LANGUAGE OPTIONS



Human Rights Watch - Français

Afrique: Grands Lacs

Etablir une Cour Criminelle Internationale Efficace

L'affaire Habré

A propos de Human Rights Watch

Recherche

Rapports de Human Rights Watch


Lettre au Président Idriss Déby

Communiqués de presse

New York/Paris, le 14 mai 2001


Monsieur le Président de la République
Palais Présidentiel
N'Djaména
Tchad


REF: Affaire Hissein Habré


Monsieur le Président,

Au nom du Comité International pour le jugement d'Hissein Habré, nous avons l'honneur de vous renouveler nos remerciements pour l'aide précieuse que les services de l'Etat tchadien nous ont apportée lors de notre séjour à N'Djaména au mois d'avril dernier, dans le cadre d'une mission officielle du Comité. Nous vous sommes particulièrement reconnaissant de nous avoir permis d'accéder aux locaux de l'ex-DDS et à la " Piscine. "

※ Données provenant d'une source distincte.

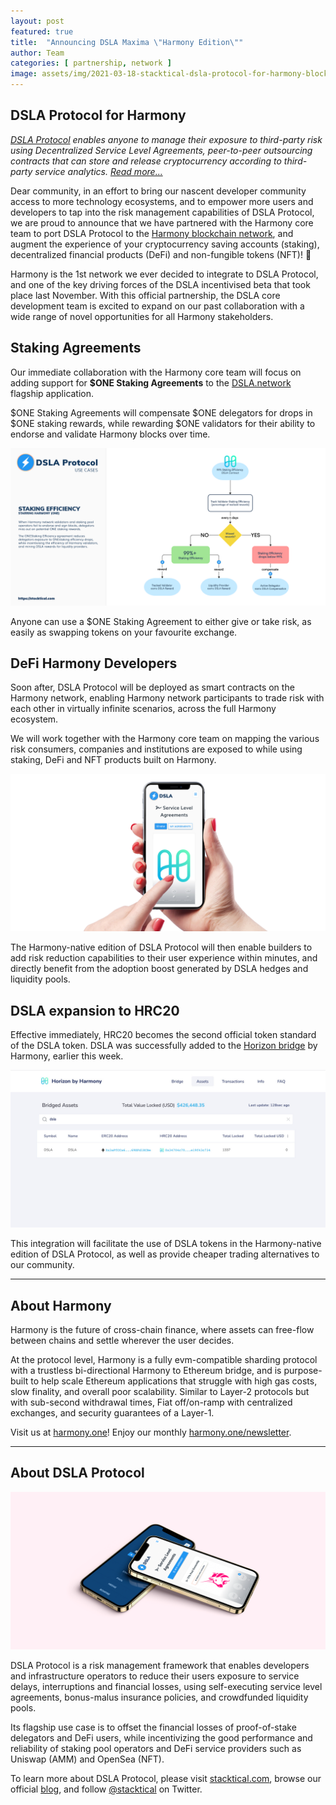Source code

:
 ```yaml
---
layout: post
featured: true
title:  "Announcing DSLA Maxima \"Harmony Edition\""
author: Team
categories: [ partnership, network ]
image: assets/img/2021-03-18-stacktical-dsla-protocol-for-harmony-blockchain-cryptocurrency-fintech-legaltech-insurtech-defi.jpg
---
```


## DSLA Protocol for Harmony

*[DSLA Protocol](https://stacktical.com/) enables anyone to manage their exposure to third-party risk using Decentralized Service Level Agreements, peer-to-peer outsourcing contracts that can store and release cryptocurrency according to third-party service analytics. [Read more...](https://stacktical.com)*

Dear community, in an effort to bring our nascent developer community access to more technology ecosystems, and to empower more users and developers to tap into the risk management capabilities of DSLA Protocol, we are proud to announce that we have partnered with the Harmony core team to port DSLA Protocol to the [Harmony blockchain network](http://harmony.one/), and augment the experience of your cryptocurrency saving accounts (staking), decentralized financial products (DeFi) and non-fungible tokens (NFT)! 🎉

Harmony is the 1st network we ever decided to integrate to DSLA Protocol, and one of the key driving forces of the DSLA incentivised beta that took place last November. With this official partnership, the DSLA core development team is excited to expand on our past collaboration with a wide range of novel opportunities for all Harmony stakeholders.

## Staking Agreements

Our immediate collaboration with the Harmony core team will focus on adding support for **$ONE Staking Agreements** to the [DSLA.network](http://dsla.network) flagship application. 

$ONE Staking Agreements will compensate $ONE delegators for drops in $ONE staking rewards, while rewarding $ONE validators for their ability to endorse and validate Harmony blocks over time.

![DSLA Protocol, Harmony Staking Effiency Agreements](/assets/img/dsla-protocol_activities_staking-efficiency_ONE.png)

Anyone can use a $ONE Staking Agreement to either give or take risk, as easily as swapping tokens on your favourite exchange.

## DeFi Harmony Developers

Soon after, DSLA Protocol will be deployed as smart contracts on the Harmony network, enabling Harmony network participants to trade risk with each other in virtually infinite scenarios, across the full Harmony ecosystem.

We will work together with the Harmony core team on mapping the various risk consumers, companies and institutions are exposed to while using staking, DeFi and NFT products built on Harmony. 

[![DSLA Protocol for Harmony](/assets/img/dsla-protocol_network-harmony_mobile-solo_ONE.png)](https://stacktical.com)

The Harmony-native edition of DSLA Protocol will then enable builders to add risk reduction capabilities to their user experience within minutes, and directly benefit from the adoption boost generated by DSLA hedges and liquidity pools.

## DSLA expansion to HRC20

Effective immediately, HRC20 becomes the second official token standard of the DSLA token. DSLA was successfully added to the [Horizon bridge](https://bridge.harmony.one/tokens) by Harmony, earlier this week. 

[![](/assets/img/2021-03-18-stacktical-dsla-protocol-for-harmony-blockchain-cryptocurrency-fintech-legaltech-insurtech-defi-screenshot.jpg)](https://bridge.harmony.one/tokens)

This integration will facilitate the use of DSLA tokens in the Harmony-native edition of DSLA Protocol, as well as provide cheaper trading alternatives to our community.

___


## About Harmony

Harmony is the future of cross-chain finance, where assets can free-flow between chains and settle wherever the user decides. 

At the protocol level, Harmony is a fully evm-compatible sharding protocol with a trustless bi-directional Harmony to Ethereum bridge, and is purpose-built to help scale Ethereum applications that struggle with high gas costs, slow finality, and overall poor scalability. Similar to Layer-2 protocols but with sub-second withdrawal times, Fiat off/on-ramp with centralized exchanges, and security guarantees of a Layer-1.

Visit us at [harmony.one](https://harmony.one)! Enjoy our monthly [harmony.one/newsletter](https://harmony.one/newsletter).

___


## About DSLA Protocol

[![DSLA Protocol](/assets/img/dsla-protocol_service-uniswap_mobile-duo.png)](https://info.uniswap.org/pair/0xd0fbb87e47da9987d345dbdf3a34d4266cf5ebe9)

DSLA Protocol is a risk management framework that enables developers and infrastructure operators to reduce their users exposure to service delays, interruptions and financial losses, using self-executing service level agreements, bonus-malus insurance policies, and crowdfunded liquidity pools.

Its flagship use case is to offset the financial losses of proof-of-stake delegators and DeFi users, while incentivizing the good performance and reliability of staking pool operators and DeFi service providers such as Uniswap (AMM) and OpenSea (NFT).

To learn more about DSLA Protocol, please visit [stacktical.com](https://stacktical.com), browse our official [blog](https://blog.stacktical.com), and follow [@stacktical](https://twitter.com/Stacktical) on Twitter.
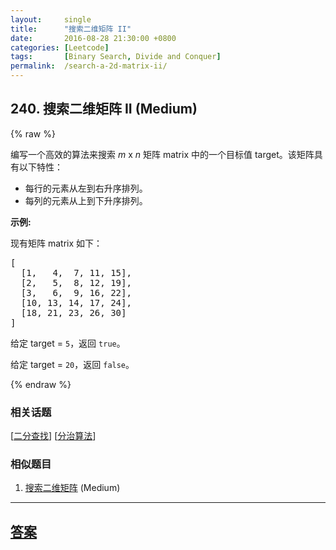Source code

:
 ```yaml
---
layout:     single
title:      "搜索二维矩阵 II"
date:       2016-08-28 21:30:00 +0800
categories: [Leetcode]
tags:       [Binary Search, Divide and Conquer]
permalink:  /search-a-2d-matrix-ii/
---
```


## 240. 搜索二维矩阵 II (Medium)

{% raw %}

<p>编写一个高效的算法来搜索&nbsp;<em>m</em>&nbsp;x&nbsp;<em>n</em>&nbsp;矩阵 matrix 中的一个目标值 target。该矩阵具有以下特性：</p>

<ul>
	<li>每行的元素从左到右升序排列。</li>
	<li>每列的元素从上到下升序排列。</li>
</ul>

<p><strong>示例:</strong></p>

<p>现有矩阵 matrix 如下：</p>

<pre>[
  [1,   4,  7, 11, 15],
  [2,   5,  8, 12, 19],
  [3,   6,  9, 16, 22],
  [10, 13, 14, 17, 24],
  [18, 21, 23, 26, 30]
]
</pre>

<p>给定 target&nbsp;=&nbsp;<code>5</code>，返回&nbsp;<code>true</code>。</p>

<p>给定&nbsp;target&nbsp;=&nbsp;<code>20</code>，返回&nbsp;<code>false</code>。</p>

{% endraw %}

### 相关话题
  [[二分查找](https://github.com/openset/leetcode/tree/master/tag/binary-search/README.md)]
  [[分治算法](https://github.com/openset/leetcode/tree/master/tag/divide-and-conquer/README.md)]

### 相似题目
  1. [搜索二维矩阵](/search-a-2d-matrix) (Medium)

---

## [答案](https://github.com/openset/leetcode/tree/master/problems/search-a-2d-matrix-ii)
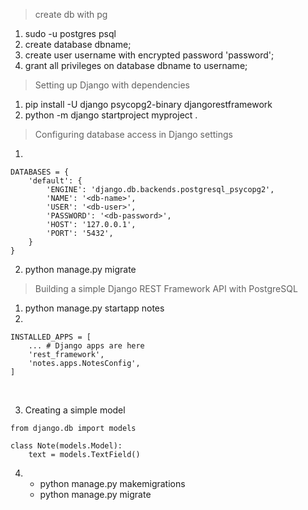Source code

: > create db with pg 

1. sudo -u postgres psql
2. create database dbname;
3. create user username with encrypted password 'password';
4. grant all privileges on database dbname to username;
>Setting up Django with dependencies

1. pip install -U django psycopg2-binary djangorestframework
2. python -m django startproject myproject .


>  Configuring database access in Django settings
 

1. 
```
DATABASES = {
    'default': {
        'ENGINE': 'django.db.backends.postgresql_psycopg2',
        'NAME': '<db-name>',
        'USER': '<db-user>',
        'PASSWORD': '<db-password>',
        'HOST': '127.0.0.1',
        'PORT': '5432',
    }
}
```


2. python manage.py migrate

>Building a simple Django REST Framework API with PostgreSQL
1. python manage.py startapp notes
2. 
``` 
INSTALLED_APPS = [
    ... # Django apps are here
    'rest_framework',
    'notes.apps.NotesConfig',
]
```
<br>

3. Creating a simple model
``` 
from django.db import models

class Note(models.Model):
    text = models.TextField()
```


4. - python manage.py makemigrations
   - python manage.py migrate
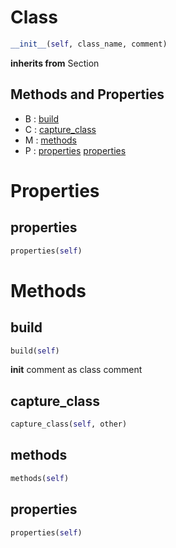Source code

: # Class



``` python
__init__(self, class_name, comment)
```




**inherits from** Section 

## Methods and Properties
- B : [build](#build) 
- C : [capture_class](#capture_class) 
- M : [methods](#methods) 
- P : [properties](#properties) [properties](#properties) 

# Properties

## properties

``` python
properties(self)
```





# Methods

## build

``` python
build(self)
```

__init__ comment as class comment



## capture_class

``` python
capture_class(self, other)
```




## methods

``` python
methods(self)
```




## properties

``` python
properties(self)
```





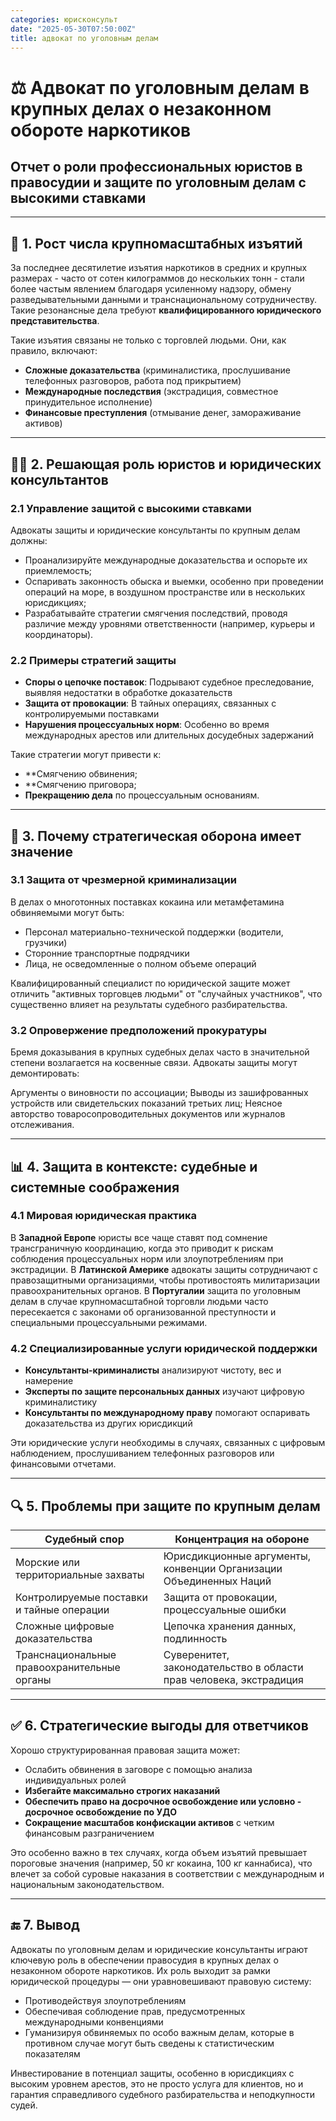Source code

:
 ```yaml
---
categories: юрисконсульт
date: "2025-05-30T07:50:00Z"
title: адвокат по уголовным делам
---
```

# ⚖️ **Адвокат по уголовным делам в крупных делах о незаконном обороте наркотиков**

## Отчет о роли профессиональных юристов в правосудии и защите по уголовным делам с высокими ставками

---

## 🧭 1. **Рост числа крупномасштабных изъятий**

За последнее десятилетие изъятия наркотиков в средних и крупных размерах - часто от сотен килограммов до нескольких тонн - стали более частым явлением благодаря усиленному надзору, обмену разведывательными данными и транснациональному сотрудничеству. Такие резонансные дела требуют **квалифицированного юридического представительства**.

Такие изъятия связаны не только с торговлей людьми. Они, как правило, включают:

* **Сложные доказательства** (криминалистика, прослушивание телефонных разговоров, работа под прикрытием)
* **Международные последствия** (экстрадиция, совместное принудительное исполнение)
* **Финансовые преступления** (отмывание денег, замораживание активов)

---

## 🧑‍⚖️ 2. **Решающая роль юристов и юридических консультантов**

### 2.1 **Управление защитой с высокими ставками**

Адвокаты защиты и юридические консультанты по крупным делам должны:

* Проанализируйте международные доказательства и оспорьте их приемлемость;
* Оспаривать законность обыска и выемки, особенно при проведении операций на море, в воздушном пространстве или в нескольких юрисдикциях;
* Разрабатывайте стратегии смягчения последствий, проводя различие между уровнями ответственности (например, курьеры и координаторы).

### 2.2 **Примеры стратегий защиты**

* **Споры о цепочке поставок**: Подрывают судебное преследование, выявляя недостатки в обработке доказательств
* **Защита от провокации**: В тайных операциях, связанных с контролируемыми поставками
* **Нарушения процессуальных норм**: Особенно во время международных арестов или длительных досудебных задержаний

Такие стратегии могут привести к:

* **Смягчению обвинения;
* **Смягчению приговора;
* **Прекращению дела** по процессуальным основаниям.

---

## 🧠 3. **Почему стратегическая оборона имеет значение**

### 3.1 **Защита от чрезмерной криминализации**

В делах о многотонных поставках кокаина или метамфетамина обвиняемыми могут быть:

* Персонал материально-технической поддержки (водители, грузчики)
* Сторонние транспортные подрядчики
* Лица, не осведомленные о полном объеме операций

Квалифицированный специалист по юридической защите может отличить "активных торговцев людьми" от "случайных участников", что существенно влияет на результаты судебного разбирательства.

### 3.2 **Опровержение предположений прокуратуры**

Бремя доказывания в крупных судебных делах часто в значительной степени возлагается на косвенные связи. Адвокаты защиты могут демонтировать:

Аргументы о виновности по ассоциации;
Выводы из зашифрованных устройств или свидетельских показаний третьих лиц;
Неясное авторство товаросопроводительных документов или журналов отслеживания.

---

## 📊 4. **Защита в контексте: судебные и системные соображения**

### 4.1 **Мировая юридическая практика**

В **Западной Европе** юристы все чаще ставят под сомнение трансграничную координацию, когда это приводит к рискам соблюдения процессуальных норм или злоупотреблениям при экстрадиции.
В **Латинской Америке** адвокаты защиты сотрудничают с правозащитными организациями, чтобы противостоять милитаризации правоохранительных органов.
В **Португалии** защита по уголовным делам в случае крупномасштабной торговли людьми часто пересекается с законами об организованной преступности и специальными процессуальными режимами.


### 4.2 **Специализированные услуги юридической поддержки**

* **Консультанты-криминалисты** анализируют чистоту, вес и намерение
* **Эксперты по защите персональных данных** изучают цифровую криминалистику
* **Консультанты по международному праву** помогают оспаривать доказательства из других юрисдикций

Эти юридические услуги необходимы в случаях, связанных с цифровым наблюдением, прослушиванием телефонных разговоров или финансовыми отчетами.

---

## 🔍 5. **Проблемы при защите по крупным делам**

| Судебный спор                          | Концентрация на обороне                              |
| ---------------------------------------- | ------------------------------------------ |
| Морские или территориальные захваты         | Юрисдикционные аргументы, конвенции Организации Объединенных Наций   |
| Контролируемые поставки и тайные операции | Защита от провокации, процессуальные ошибки      |
| Сложные цифровые доказательства                 | Цепочка хранения данных, подлинность        |
| Транснациональные правоохранительные органы            | Суверенитет, законодательство в области прав человека, экстрадиция |

---

## ✅ 6. **Стратегические выгоды для ответчиков**

Хорошо структурированная правовая защита может:

* Ослабить обвинения в заговоре с помощью анализа индивидуальных ролей
* **Избегайте максимально строгих наказаний**
* **Обеспечить право на досрочное освобождение или условно - досрочное освобождение по УДО**
* **Сокращение масштабов конфискации активов** с четким финансовым разграничением

Это особенно важно в тех случаях, когда объем изъятий превышает пороговые значения (например, 50 кг кокаина, 100 кг каннабиса), что влечет за собой суровые наказания в соответствии с международным и национальным законодательством.

---

## 🔚 7. **Вывод**

Адвокаты по уголовным делам и юридические консультанты играют ключевую роль в обеспечении правосудия в крупных делах о незаконном обороте наркотиков. Их роль выходит за рамки юридической процедуры — они уравновешивают правовую систему:

* Противодействуя злоупотреблениям
* Обеспечивая соблюдение прав, предусмотренных международными конвенциями
* Гуманизируя обвиняемых по особо важным делам, которые в противном случае могут быть сведены к статистическим показателям

Инвестирование в потенциал защиты, особенно в юрисдикциях с высоким уровнем арестов, это не просто услуга для клиентов, но и гарантия справедливого судебного разбирательства и неподкупности судей.
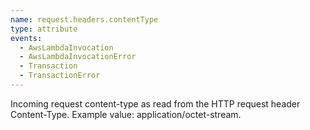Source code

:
 ```yaml
---
name: request.headers.contentType
type: attribute
events:
  - AwsLambdaInvocation
  - AwsLambdaInvocationError
  - Transaction
  - TransactionError
---
```


Incoming request content-type as read from the HTTP request header Content-Type. Example value: application/octet-stream.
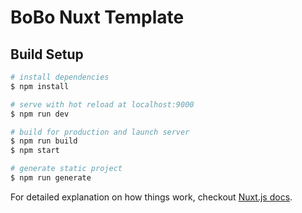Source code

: # BoBo Nuxt Template

## Build Setup

``` bash
# install dependencies
$ npm install

# serve with hot reload at localhost:9000
$ npm run dev

# build for production and launch server
$ npm run build
$ npm start

# generate static project
$ npm run generate
```

For detailed explanation on how things work, checkout [Nuxt.js docs](https://nuxtjs.org).
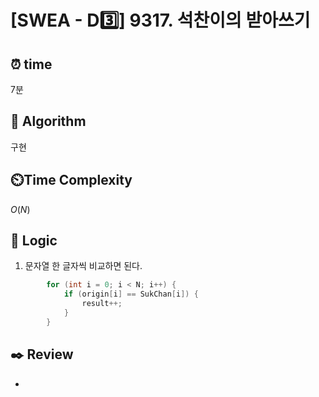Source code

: # [SWEA - D3️⃣] 9317. 석찬이의 받아쓰기

## ⏰  **time**

7분

## :pushpin: **Algorithm**

구현

## ⏲️**Time Complexity**

$O(N)$

## :round_pushpin: **Logic**
1. 문자열 한 글자씩 비교하면 된다.
```cpp
		for (int i = 0; i < N; i++) {
			if (origin[i] == SukChan[i]) {
				result++;
			}
		}
```

## :black_nib: **Review**
-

Au cours de cette mission, il nous a été donné de rencontrer le Premier Ministre, le premier vice-président de l'Assemblée Nationale, des victimes du régime Habré, le bureau de l'Association des Victimes de Crimes et Répressions Politiques au Tchad (AVCRP), des magistrats et des organisations de la société civile. Ces rencontres ont été fructueuses et nous ont permis d'aborder directement certains points importants relatifs à l'affaire Habré et aux plaintes déposées au Tchad par les victimes du régime Habré contre les anciens directeurs et agents de l'ex-DDS.

L'inculpation d'Hissein Habré par la justice sénégalaise au mois de janvier 2000 a fait naître de grands espoirs de justice pour ses victimes. Pour la première fois un ancien chef d'Etat africain était poursuivi pour violation massive des droits de l'homme dans le pays où il s'était réfugié. Dès le début, l'affaire Habré a pris une tournure historique dont les enjeux ont largement débordé les frontières du Sénégal et du Tchad pour atteindre une dimension internationale. C'est devenu maintenant un combat majeur de la lutte contre l'impunité et l'oubli, en Afrique et dans le monde.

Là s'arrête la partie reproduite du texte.